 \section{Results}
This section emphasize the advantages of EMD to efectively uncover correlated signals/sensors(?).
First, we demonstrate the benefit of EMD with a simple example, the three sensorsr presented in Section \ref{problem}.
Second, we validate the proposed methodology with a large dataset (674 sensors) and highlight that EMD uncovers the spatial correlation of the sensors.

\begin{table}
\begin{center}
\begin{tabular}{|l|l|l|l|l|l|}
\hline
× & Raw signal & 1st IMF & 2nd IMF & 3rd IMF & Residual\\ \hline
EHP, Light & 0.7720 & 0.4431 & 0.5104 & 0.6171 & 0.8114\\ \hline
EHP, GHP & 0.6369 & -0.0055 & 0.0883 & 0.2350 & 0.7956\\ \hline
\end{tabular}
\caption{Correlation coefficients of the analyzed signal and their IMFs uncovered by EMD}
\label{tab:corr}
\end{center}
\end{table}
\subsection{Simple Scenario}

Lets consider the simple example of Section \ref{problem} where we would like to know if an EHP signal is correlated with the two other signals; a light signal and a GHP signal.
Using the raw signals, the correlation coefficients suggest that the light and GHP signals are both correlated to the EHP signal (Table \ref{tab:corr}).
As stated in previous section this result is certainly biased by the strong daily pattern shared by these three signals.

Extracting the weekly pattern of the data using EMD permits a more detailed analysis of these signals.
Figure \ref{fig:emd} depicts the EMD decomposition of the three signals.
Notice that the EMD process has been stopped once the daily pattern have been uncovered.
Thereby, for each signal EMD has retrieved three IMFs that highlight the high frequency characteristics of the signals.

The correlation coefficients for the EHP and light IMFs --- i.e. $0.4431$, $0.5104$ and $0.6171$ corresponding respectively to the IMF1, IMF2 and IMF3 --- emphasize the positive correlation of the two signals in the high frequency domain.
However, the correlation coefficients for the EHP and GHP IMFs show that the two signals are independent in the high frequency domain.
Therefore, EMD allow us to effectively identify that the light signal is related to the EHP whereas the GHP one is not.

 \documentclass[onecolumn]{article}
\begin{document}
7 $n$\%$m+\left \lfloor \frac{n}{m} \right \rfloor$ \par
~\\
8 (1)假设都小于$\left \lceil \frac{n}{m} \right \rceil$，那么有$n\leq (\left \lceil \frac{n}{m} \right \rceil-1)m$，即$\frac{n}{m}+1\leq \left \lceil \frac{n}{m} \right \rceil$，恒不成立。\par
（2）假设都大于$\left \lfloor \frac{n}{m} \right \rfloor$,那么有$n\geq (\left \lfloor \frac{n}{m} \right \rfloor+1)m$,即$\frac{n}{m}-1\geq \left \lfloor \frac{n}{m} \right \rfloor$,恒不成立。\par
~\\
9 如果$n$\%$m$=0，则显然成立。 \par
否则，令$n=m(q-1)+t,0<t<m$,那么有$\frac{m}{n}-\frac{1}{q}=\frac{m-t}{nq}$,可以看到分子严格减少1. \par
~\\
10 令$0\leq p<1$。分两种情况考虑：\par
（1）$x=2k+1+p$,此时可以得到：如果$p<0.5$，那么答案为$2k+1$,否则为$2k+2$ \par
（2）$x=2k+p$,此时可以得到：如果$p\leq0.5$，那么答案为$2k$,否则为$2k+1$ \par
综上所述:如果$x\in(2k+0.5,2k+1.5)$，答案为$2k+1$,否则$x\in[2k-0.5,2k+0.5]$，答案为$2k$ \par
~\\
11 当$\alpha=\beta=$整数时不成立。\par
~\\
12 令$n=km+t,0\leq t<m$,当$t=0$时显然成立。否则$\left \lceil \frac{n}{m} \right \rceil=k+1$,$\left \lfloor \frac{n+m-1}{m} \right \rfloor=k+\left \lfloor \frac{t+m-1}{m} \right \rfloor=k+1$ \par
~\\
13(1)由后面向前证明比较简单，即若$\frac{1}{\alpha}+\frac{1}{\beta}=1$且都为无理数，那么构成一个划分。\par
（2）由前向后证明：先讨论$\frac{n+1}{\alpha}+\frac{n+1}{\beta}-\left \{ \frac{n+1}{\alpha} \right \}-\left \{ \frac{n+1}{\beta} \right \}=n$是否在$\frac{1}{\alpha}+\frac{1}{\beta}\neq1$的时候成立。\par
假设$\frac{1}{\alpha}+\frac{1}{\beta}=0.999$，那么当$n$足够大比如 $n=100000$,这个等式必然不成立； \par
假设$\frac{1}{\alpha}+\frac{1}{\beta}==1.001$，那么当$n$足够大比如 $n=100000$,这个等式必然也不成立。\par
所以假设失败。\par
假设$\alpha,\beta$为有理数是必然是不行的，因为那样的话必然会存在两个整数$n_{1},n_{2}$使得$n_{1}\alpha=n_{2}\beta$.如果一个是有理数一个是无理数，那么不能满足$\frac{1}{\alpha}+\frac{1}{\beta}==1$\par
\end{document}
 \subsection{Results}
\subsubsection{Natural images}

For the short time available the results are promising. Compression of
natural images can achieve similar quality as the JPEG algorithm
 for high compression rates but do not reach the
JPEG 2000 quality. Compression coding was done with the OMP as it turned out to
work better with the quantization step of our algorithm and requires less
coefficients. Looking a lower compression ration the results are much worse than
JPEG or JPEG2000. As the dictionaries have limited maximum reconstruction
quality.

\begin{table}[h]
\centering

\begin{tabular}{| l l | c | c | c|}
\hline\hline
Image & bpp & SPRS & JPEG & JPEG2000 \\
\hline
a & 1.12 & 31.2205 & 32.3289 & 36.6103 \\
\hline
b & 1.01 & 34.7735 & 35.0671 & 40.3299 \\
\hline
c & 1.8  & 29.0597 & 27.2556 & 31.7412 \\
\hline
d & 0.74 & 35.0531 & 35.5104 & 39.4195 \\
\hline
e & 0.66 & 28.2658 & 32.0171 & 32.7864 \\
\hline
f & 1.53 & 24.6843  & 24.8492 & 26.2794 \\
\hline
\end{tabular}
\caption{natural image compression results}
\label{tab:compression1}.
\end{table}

^^^^^^^^

-- Exercise --
For each line above that includes "rfloor", make a copy.

-- Task response --
7 $n$\%$m+\left \lfloor \frac{n}{m} \right \rfloor$ \par
（2）假设都大于$\left \lfloor \frac{n}{m} \right \rfloor$,那么有$n\geq (\left \lfloor \frac{n}{m} \right \rfloor+1)m$,即$\frac{n}{m}-1\geq \left \lfloor \frac{n}{m} \right \rfloor$,恒不成立。\par
12 令$n=km+t,0\leq t<m$,当$t=0$时显然成立。否则$\left \lceil \frac{n}{m} \right \rceil=k+1$,$\left \lfloor \frac{n+m-1}{m} \right \rfloor=k+\left \lfloor \frac{t+m-1}{m} \right \rfloor=k+1$ \par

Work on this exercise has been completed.